Hepatocellular carcinoma (HCC) recurs in most patients after curative treatment. Late recurrence (>2 years after curative treatment) typically indicates de novo tumours in the residual liver. Although contrast-enhanced computed tomography (CECT) and MRI are widely used for post-treatment follow-up, they each have limitations including radiation exposure, high cost and limited access. The abbreviated MRI using gadoxetic acid versus multiphasic CECT for detection of late recurrent HCC after curative treatment (AMRICT) trial aims to compare gadoxetic acid-enhanced abbreviated MRI using hepatobiliary phase imaging (HBP-AMRI) and multiphasic CECT for detecting late recurrent HCC after curative treatment.
This prospective multicentre intra-individual comparison trial will enrol 455 participants who have undergone surgical resection or local ablation for HCC and remained recurrence-free for over 2 years. Each participant will undergo two imaging sessions at 6±2 month intervals, using both HBP-AMRI and multiphasic CECT. The primary endpoint is the detection rate of all-stage HCC. The secondary endpoints include the false referral rate of all-stage HCC and detection and false referral rates of Barcelona Clinic Liver Cancer stage 0–A HCC and of stage 0 HCC. Structured imaging protocols and quality assessments will be implemented for both modalities.

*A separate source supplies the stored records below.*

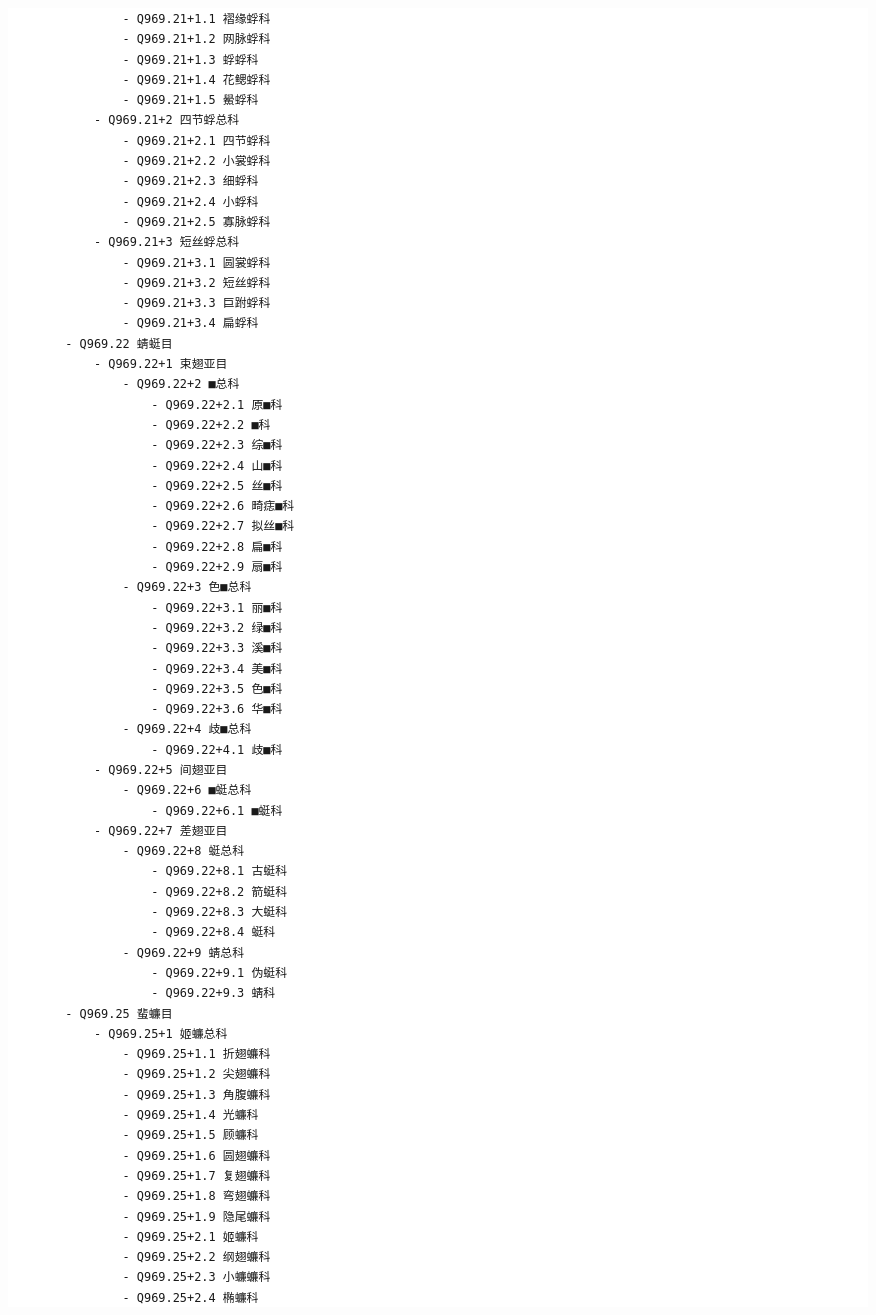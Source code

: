 					- Q969.21+1.1 褶缘蜉科
					- Q969.21+1.2 网脉蜉科
					- Q969.21+1.3 蜉蜉科
					- Q969.21+1.4 花鳃蜉科
					- Q969.21+1.5 鱟蜉科
				- Q969.21+2 四节蜉总科
					- Q969.21+2.1 四节蜉科
					- Q969.21+2.2 小裳蜉科
					- Q969.21+2.3 细蜉科
					- Q969.21+2.4 小蜉科
					- Q969.21+2.5 寡脉蜉科
				- Q969.21+3 短丝蜉总科
					- Q969.21+3.1 圆裳蜉科
					- Q969.21+3.2 短丝蜉科
					- Q969.21+3.3 巨跗蜉科
					- Q969.21+3.4 扁蜉科
			- Q969.22 蜻蜓目
				- Q969.22+1 束翅亚目
					- Q969.22+2 ■总科
						- Q969.22+2.1 原■科
						- Q969.22+2.2 ■科
						- Q969.22+2.3 综■科
						- Q969.22+2.4 山■科
						- Q969.22+2.5 丝■科
						- Q969.22+2.6 畸痣■科
						- Q969.22+2.7 拟丝■科
						- Q969.22+2.8 扁■科
						- Q969.22+2.9 扇■科
					- Q969.22+3 色■总科
						- Q969.22+3.1 丽■科
						- Q969.22+3.2 绿■科
						- Q969.22+3.3 溪■科
						- Q969.22+3.4 美■科
						- Q969.22+3.5 色■科
						- Q969.22+3.6 华■科
					- Q969.22+4 歧■总科
						- Q969.22+4.1 歧■科
				- Q969.22+5 间翅亚目
					- Q969.22+6 ■蜓总科
						- Q969.22+6.1 ■蜓科
				- Q969.22+7 差翅亚目
					- Q969.22+8 蜓总科
						- Q969.22+8.1 古蜓科
						- Q969.22+8.2 箭蜓科
						- Q969.22+8.3 大蜓科
						- Q969.22+8.4 蜓科
					- Q969.22+9 蜻总科
						- Q969.22+9.1 伪蜓科
						- Q969.22+9.3 蜻科
			- Q969.25 蜚蠊目
				- Q969.25+1 姬蠊总科
					- Q969.25+1.1 折翅蠊科
					- Q969.25+1.2 尖翅蠊科
					- Q969.25+1.3 角腹蠊科
					- Q969.25+1.4 光蠊科
					- Q969.25+1.5 顾蠊科
					- Q969.25+1.6 圆翅蠊科
					- Q969.25+1.7 复翅蠊科
					- Q969.25+1.8 弯翅蠊科
					- Q969.25+1.9 隐尾蠊科
					- Q969.25+2.1 姬蠊科
					- Q969.25+2.2 纲翅蠊科
					- Q969.25+2.3 小蠊蠊科
					- Q969.25+2.4 椭蠊科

This study was approved by the Institutional Review Boards of the three participating institutions (approval number: 2023–1630 (Asan Medical Center), H-2407-146-1556 (Seoul National University Hospital) and B-2410-929-401 (Seoul National University Bundang Hospital)) and registered at ClinicalTrials.gov (NCT06537193). Findings will be disseminated through peer-reviewed journals, scientific meetings, public forums and guideline updates.
ClinicalTrials.gov: NCT06537193. Participant enrolment began on 12 December 2024, and is ongoing.